Task description:
Where an entry contains an image, leave the image out; restate everything else exactly.

Data for processing:
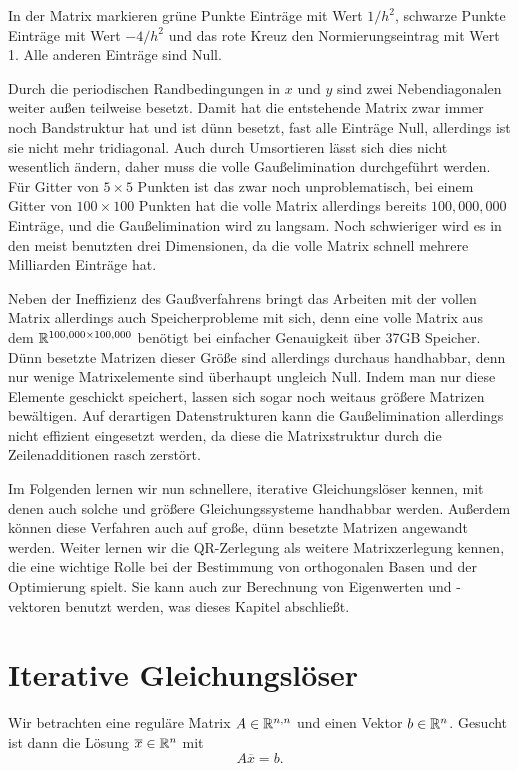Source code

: In der Matrix markieren grüne Punkte Einträge mit Wert $1/h^2$,
schwarze Punkte Einträge mit Wert $-4/h^2$ und das rote Kreuz den
Normierungseintrag mit Wert 1. Alle anderen Einträge sind Null.

Durch die periodischen Randbedingungen in $x$ und $y$ sind zwei
Nebendiagonalen weiter außen teilweise besetzt. Damit hat die
entstehende Matrix zwar immer noch Bandstruktur hat und ist dünn
besetzt, \dh fast alle Einträge Null, allerdings ist sie nicht mehr
tridiagonal. Auch durch Umsortieren lässt sich dies nicht wesentlich
ändern, daher muss die volle Gaußelimination durchgeführt werden. Für
Gitter von $5\times 5$ Punkten ist das zwar noch unproblematisch, bei
einem Gitter von $100\times 100$ Punkten hat die volle Matrix
allerdings bereits $100,000,000$ Einträge, und die Gaußelimination
wird zu langsam. Noch schwieriger wird es in den meist benutzten
drei Dimensionen, da die volle Matrix schnell mehrere Milliarden
Einträge hat.

Neben der Ineffizienz des Gaußverfahrens bringt das Arbeiten mit der
vollen Matrix allerdings auch Speicherprobleme mit sich, denn eine
volle Matrix aus dem $\mathbb{R}^{100,000\times 100,000}$ benötigt bei
einfacher Genauigkeit über 37GB Speicher. Dünn besetzte Matrizen
dieser Größe sind allerdings durchaus handhabbar, denn nur wenige
Matrixelemente sind überhaupt ungleich Null. Indem man nur diese
Elemente geschickt speichert, lassen sich sogar noch weitaus größere
Matrizen bewältigen. Auf derartigen Datenstrukturen kann die
Gaußelimination allerdings nicht effizient eingesetzt werden, da diese
die Matrixstruktur durch die Zeilenadditionen rasch zerstört.

Im Folgenden lernen wir nun schnellere, iterative Gleichungslöser
kennen, mit denen auch solche und größere Gleichungssysteme handhabbar
werden. Außerdem können diese Verfahren auch auf große, dünn besetzte
Matrizen angewandt werden. Weiter lernen wir die QR-Zerlegung als
weitere Matrixzerlegung kennen, die eine wichtige Rolle bei der
Bestimmung von orthogonalen Basen und der 
Optimierung spielt. Sie kann auch zur Berechnung von Eigenwerten und
-vektoren benutzt werden, was dieses Kapitel abschließt.

\section{Iterative Gleichungslöser}

Wir betrachten eine reguläre Matrix $A\in\mathbb{R}^{n,n}$ und einen Vektor
$b\in\mathbb{R}^n$. Gesucht ist dann die Lösung $\overline{x}\in\mathbb{R}^n$ mit
\begin{equation}
  \label{eq:axb}
  A\overline{x} = b.
\end{equation}

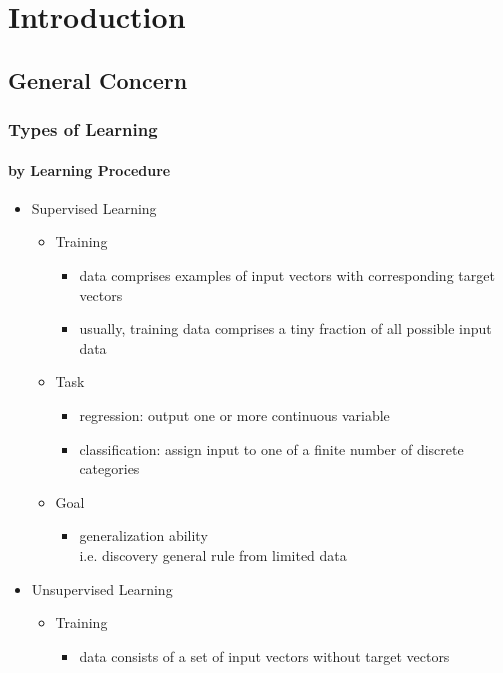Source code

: \chapter{Introduction}

\section{General Concern}
\subsection{Types of Learning}

\subsubsection{by Learning Procedure}
\begin{itemize}
\item Supervised Learning
	\begin{itemize}
	\item Training
		\begin{itemize}
		\item data comprises examples of input vectors with corresponding target vectors
		\item usually, training data comprises a tiny fraction of all possible input data
		\end{itemize}
	\item Task
		\begin{itemize}
		\item regression: output one or more continuous variable
		\item classification: assign input to one of a finite number of discrete categories
		\end{itemize}
	\item Goal
		\begin{itemize}
		\item generalization ability \\
		i.e. discovery general rule from limited data
		\end{itemize}
	\end{itemize}
\item Unsupervised Learning
	\begin{itemize}
	\item Training
		\begin{itemize}
		\item data consists of a set of input vectors without target vectors
		\end{itemize}

\end{itemize}
\end{itemize}
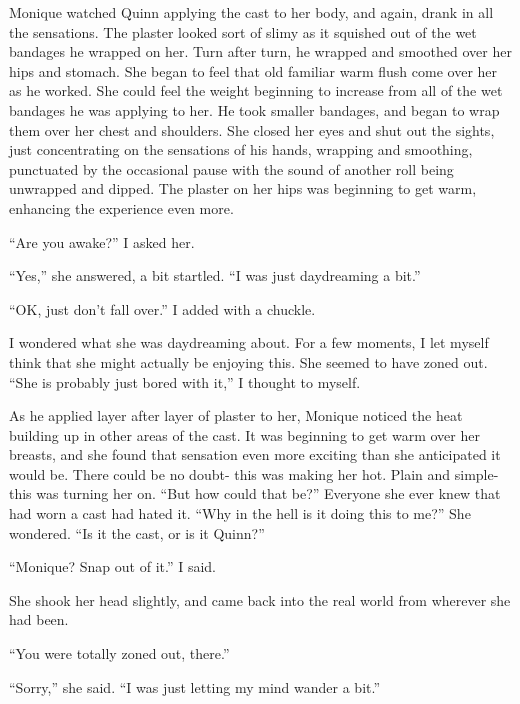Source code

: \begin{thought}
Monique watched Quinn applying the cast to her body, and again, drank in all the sensations.
The plaster looked sort of slimy as it squished out of the wet bandages he wrapped on her. Turn
after turn, he wrapped and smoothed over her hips and stomach. She began to feel that old
familiar warm flush come over her as he worked. She could feel the weight beginning to increase
from all of the wet bandages he was applying to her. He took smaller bandages, and began to wrap
them over her chest and shoulders. She closed her eyes and shut out the sights, just
concentrating on the sensations of his hands, wrapping and smoothing, punctuated by the
occasional pause with the sound of another roll being unwrapped and dipped. The plaster on her
hips was beginning to get warm, enhancing the experience even more.
\end{thought}

``Are you awake?'' I asked her.

``Yes,'' she answered, a bit startled. ``I was just daydreaming a bit.''

``OK, just don't fall over.'' I added with a chuckle.

I wondered what she was daydreaming about. For a few moments, I let myself think that she
might actually be enjoying this. She seemed to have zoned out. ``She is probably just bored with
it,'' I thought to myself.

\begin{thought}
As he applied layer after layer of plaster to her, Monique noticed the heat building up in
other areas of the cast. It was beginning to get warm over her breasts, and she found that
sensation even more exciting than she anticipated it would be. There could be no doubt- this was
making her hot. Plain and simple- this was turning her on. ``But how could that be?'' Everyone
she
ever knew that had worn a cast had hated it. ``Why in the hell is it doing this to me?'' She
wondered. ``Is it the cast, or is it Quinn?''
\end{thought}

``Monique? Snap out of it.'' I said.

She shook her head slightly, and came back into the real world from wherever she had been.

``You were totally zoned out, there.''

``Sorry,'' she said. ``I was just letting my mind wander a bit.''


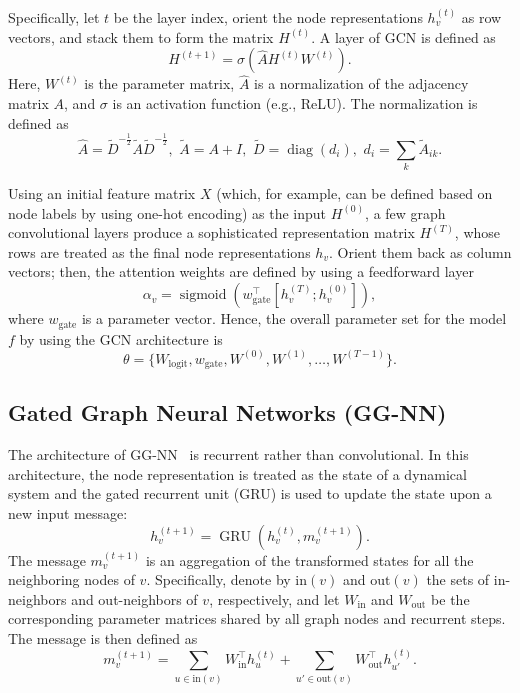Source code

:\documentclass[letterpaper]{article} %
\DeclareMathOperator{\diag}{diag}
\DeclareMathOperator{\sigmoid}{sigmoid}
\DeclareMathOperator{\gru}{GRU}
\begin{document}
Specifically, let $t$ be the layer index, orient the node representations $h_v^{(t)}$ as row vectors, and stack them to form the matrix $H^{(t)}$. A layer of GCN is defined as
\[
H^{(t+1)}=\sigma(\widehat{A}H^{(t)}W^{(t)}).
\]
Here, $W^{(t)}$ is the parameter matrix, $\widehat{A}$ is a normalization of the adjacency matrix $A$, and $\sigma$ is an activation function (e.g., ReLU). 
The normalization is defined as
\[
\widehat{A}=\widetilde{D}^{-\frac{1}{2}}\widetilde{A}\widetilde{D}^{-\frac{1}{2}},
\,\, \widetilde{A}=A+I,
\,\, \widetilde{D}=\diag(d_i),
\,\, d_i=\sum_k\widetilde{A}_{ik}.
\]

Using an initial feature matrix $X$ (which, for example, can be defined based on node labels by using one-hot encoding) as the input $H^{(0)}$, a few graph convolutional layers produce a sophisticated representation matrix $H^{(T)}$, whose rows are treated as the final node representations $h_v$. Orient them back as column vectors; then, the attention weights are defined by using a feedforward layer
\begin{equation}\label{eqn:alpha}
\alpha_v=\sigmoid(w_{\text{gate}}^{\top}[h_v^{(T)};h_v^{(0)}]),
\end{equation}
where $w_{\text{gate}}$ is a parameter vector. Hence, the overall parameter set for the model $f$ by using the GCN architecture is
\[
\theta=\{W_{\text{logit}}, w_{\text{gate}}, W^{(0)}, W^{(1)}, \ldots, W^{(T-1)}\}.
\]


\subsection{Gated Graph Neural Networks (GG-NN)}
The architecture of GG-NN~\cite{Li2016} is recurrent rather than convolutional. In this architecture, the node representation is treated as the state of a dynamical system and the gated recurrent unit (GRU) is used to update the state upon a new input message:
\[
h_v^{(t+1)}=\gru(h_v^{(t)},m_v^{(t+1)}).
\]
The message $m_v^{(t+1)}$ is an aggregation of the transformed states for all the neighboring nodes of $v$. Specifically, denote by $\text{in}(v)$ and $\text{out}(v)$ the sets of in-neighbors and out-neighbors of $v$, respectively, and let $W_{\text{in}}$ and $W_{\text{out}}$ be the corresponding parameter matrices shared by all graph nodes and recurrent steps. The message is then defined as
\[
m_v^{(t+1)}=\sum_{u\in \text{in}(v)}W_{\text{in}}^{\top}h_u^{(t)}
+\sum_{u'\in \text{out}(v)}W_{\text{out}}^{\top}h_{u'}^{(t)}.
\]
\end{document}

Solution to the problem:
Source code

: In der Matrix markieren grüne Punkte Einträge mit Wert $1/h^2$,
schwarze Punkte Einträge mit Wert $-4/h^2$ und das rote Kreuz den
Normierungseintrag mit Wert 1. Alle anderen Einträge sind Null.

Durch die periodischen Randbedingungen in $x$ und $y$ sind zwei
Nebendiagonalen weiter außen teilweise besetzt. Damit hat die
entstehende Matrix zwar immer noch Bandstruktur hat und ist dünn
besetzt, \dh fast alle Einträge Null, allerdings ist sie nicht mehr
tridiagonal. Auch durch Umsortieren lässt sich dies nicht wesentlich
ändern, daher muss die volle Gaußelimination durchgeführt werden. Für
Gitter von $5\times 5$ Punkten ist das zwar noch unproblematisch, bei
einem Gitter von $100\times 100$ Punkten hat die volle Matrix
allerdings bereits $100,000,000$ Einträge, und die Gaußelimination
wird zu langsam. Noch schwieriger wird es in den meist benutzten
drei Dimensionen, da die volle Matrix schnell mehrere Milliarden
Einträge hat.

Neben der Ineffizienz des Gaußverfahrens bringt das Arbeiten mit der
vollen Matrix allerdings auch Speicherprobleme mit sich, denn eine
volle Matrix aus dem $\mathbb{R}^{100,000\times 100,000}$ benötigt bei
einfacher Genauigkeit über 37GB Speicher. Dünn besetzte Matrizen
dieser Größe sind allerdings durchaus handhabbar, denn nur wenige
Matrixelemente sind überhaupt ungleich Null. Indem man nur diese
Elemente geschickt speichert, lassen sich sogar noch weitaus größere
Matrizen bewältigen. Auf derartigen Datenstrukturen kann die
Gaußelimination allerdings nicht effizient eingesetzt werden, da diese
die Matrixstruktur durch die Zeilenadditionen rasch zerstört.

Im Folgenden lernen wir nun schnellere, iterative Gleichungslöser
kennen, mit denen auch solche und größere Gleichungssysteme handhabbar
werden. Außerdem können diese Verfahren auch auf große, dünn besetzte
Matrizen angewandt werden. Weiter lernen wir die QR-Zerlegung als
weitere Matrixzerlegung kennen, die eine wichtige Rolle bei der
Bestimmung von orthogonalen Basen und der 
Optimierung spielt. Sie kann auch zur Berechnung von Eigenwerten und
-vektoren benutzt werden, was dieses Kapitel abschließt.

\section{Iterative Gleichungslöser}

Wir betrachten eine reguläre Matrix $A\in\mathbb{R}^{n,n}$ und einen Vektor
$b\in\mathbb{R}^n$. Gesucht ist dann die Lösung $\overline{x}\in\mathbb{R}^n$ mit
\begin{equation}
  \label{eq:axb}
  A\overline{x} = b.
\end{equation}

Source code

: \chapter{Introduction}

\section{General Concern}
\subsection{Types of Learning}

\subsubsection{by Learning Procedure}
\begin{itemize}
\item Supervised Learning
	\begin{itemize}
	\item Training
		\begin{itemize}
		\item data comprises examples of input vectors with corresponding target vectors
		\item usually, training data comprises a tiny fraction of all possible input data
		\end{itemize}
	\item Task
		\begin{itemize}
		\item regression: output one or more continuous variable
		\item classification: assign input to one of a finite number of discrete categories
		\end{itemize}
	\item Goal
		\begin{itemize}
		\item generalization ability \\
		i.e. discovery general rule from limited data
		\end{itemize}
	\end{itemize}
\item Unsupervised Learning
	\begin{itemize}
	\item Training
		\begin{itemize}
		\item data consists of a set of input vectors without target vectors
		\end{itemize}

\end{itemize}
\end{itemize}
Source code

: \begin{thought}
Monique watched Quinn applying the cast to her body, and again, drank in all the sensations.
The plaster looked sort of slimy as it squished out of the wet bandages he wrapped on her. Turn
after turn, he wrapped and smoothed over her hips and stomach. She began to feel that old
familiar warm flush come over her as he worked. She could feel the weight beginning to increase
from all of the wet bandages he was applying to her. He took smaller bandages, and began to wrap
them over her chest and shoulders. She closed her eyes and shut out the sights, just
concentrating on the sensations of his hands, wrapping and smoothing, punctuated by the
occasional pause with the sound of another roll being unwrapped and dipped. The plaster on her
hips was beginning to get warm, enhancing the experience even more.
\end{thought}

``Are you awake?'' I asked her.

``Yes,'' she answered, a bit startled. ``I was just daydreaming a bit.''

``OK, just don't fall over.'' I added with a chuckle.

I wondered what she was daydreaming about. For a few moments, I let myself think that she
might actually be enjoying this. She seemed to have zoned out. ``She is probably just bored with
it,'' I thought to myself.

\begin{thought}
As he applied layer after layer of plaster to her, Monique noticed the heat building up in
other areas of the cast. It was beginning to get warm over her breasts, and she found that
sensation even more exciting than she anticipated it would be. There could be no doubt- this was
making her hot. Plain and simple- this was turning her on. ``But how could that be?'' Everyone
she
ever knew that had worn a cast had hated it. ``Why in the hell is it doing this to me?'' She
wondered. ``Is it the cast, or is it Quinn?''
\end{thought}

``Monique? Snap out of it.'' I said.

She shook her head slightly, and came back into the real world from wherever she had been.

``You were totally zoned out, there.''

``Sorry,'' she said. ``I was just letting my mind wander a bit.''


Source code

:\documentclass[letterpaper]{article} %
\DeclareMathOperator{\diag}{diag}
\DeclareMathOperator{\sigmoid}{sigmoid}
\DeclareMathOperator{\gru}{GRU}
\begin{document}
Specifically, let $t$ be the layer index, orient the node representations $h_v^{(t)}$ as row vectors, and stack them to form the matrix $H^{(t)}$. A layer of GCN is defined as
\[
H^{(t+1)}=\sigma(\widehat{A}H^{(t)}W^{(t)}).
\]
Here, $W^{(t)}$ is the parameter matrix, $\widehat{A}$ is a normalization of the adjacency matrix $A$, and $\sigma$ is an activation function (e.g., ReLU). 
The normalization is defined as
\[
\widehat{A}=\widetilde{D}^{-\frac{1}{2}}\widetilde{A}\widetilde{D}^{-\frac{1}{2}},
\,\, \widetilde{A}=A+I,
\,\, \widetilde{D}=\diag(d_i),
\,\, d_i=\sum_k\widetilde{A}_{ik}.
\]

Using an initial feature matrix $X$ (which, for example, can be defined based on node labels by using one-hot encoding) as the input $H^{(0)}$, a few graph convolutional layers produce a sophisticated representation matrix $H^{(T)}$, whose rows are treated as the final node representations $h_v$. Orient them back as column vectors; then, the attention weights are defined by using a feedforward layer
\begin{equation}\label{eqn:alpha}
\alpha_v=\sigmoid(w_{\text{gate}}^{\top}[h_v^{(T)};h_v^{(0)}]),
\end{equation}
where $w_{\text{gate}}$ is a parameter vector. Hence, the overall parameter set for the model $f$ by using the GCN architecture is
\[
\theta=\{W_{\text{logit}}, w_{\text{gate}}, W^{(0)}, W^{(1)}, \ldots, W^{(T-1)}\}.
\]


\subsection{Gated Graph Neural Networks (GG-NN)}
The architecture of GG-NN~\cite{Li2016} is recurrent rather than convolutional. In this architecture, the node representation is treated as the state of a dynamical system and the gated recurrent unit (GRU) is used to update the state upon a new input message:
\[
h_v^{(t+1)}=\gru(h_v^{(t)},m_v^{(t+1)}).
\]
The message $m_v^{(t+1)}$ is an aggregation of the transformed states for all the neighboring nodes of $v$. Specifically, denote by $\text{in}(v)$ and $\text{out}(v)$ the sets of in-neighbors and out-neighbors of $v$, respectively, and let $W_{\text{in}}$ and $W_{\text{out}}$ be the corresponding parameter matrices shared by all graph nodes and recurrent steps. The message is then defined as
\[
m_v^{(t+1)}=\sum_{u\in \text{in}(v)}W_{\text{in}}^{\top}h_u^{(t)}
+\sum_{u'\in \text{out}(v)}W_{\text{out}}^{\top}h_{u'}^{(t)}.
\]
\end{document}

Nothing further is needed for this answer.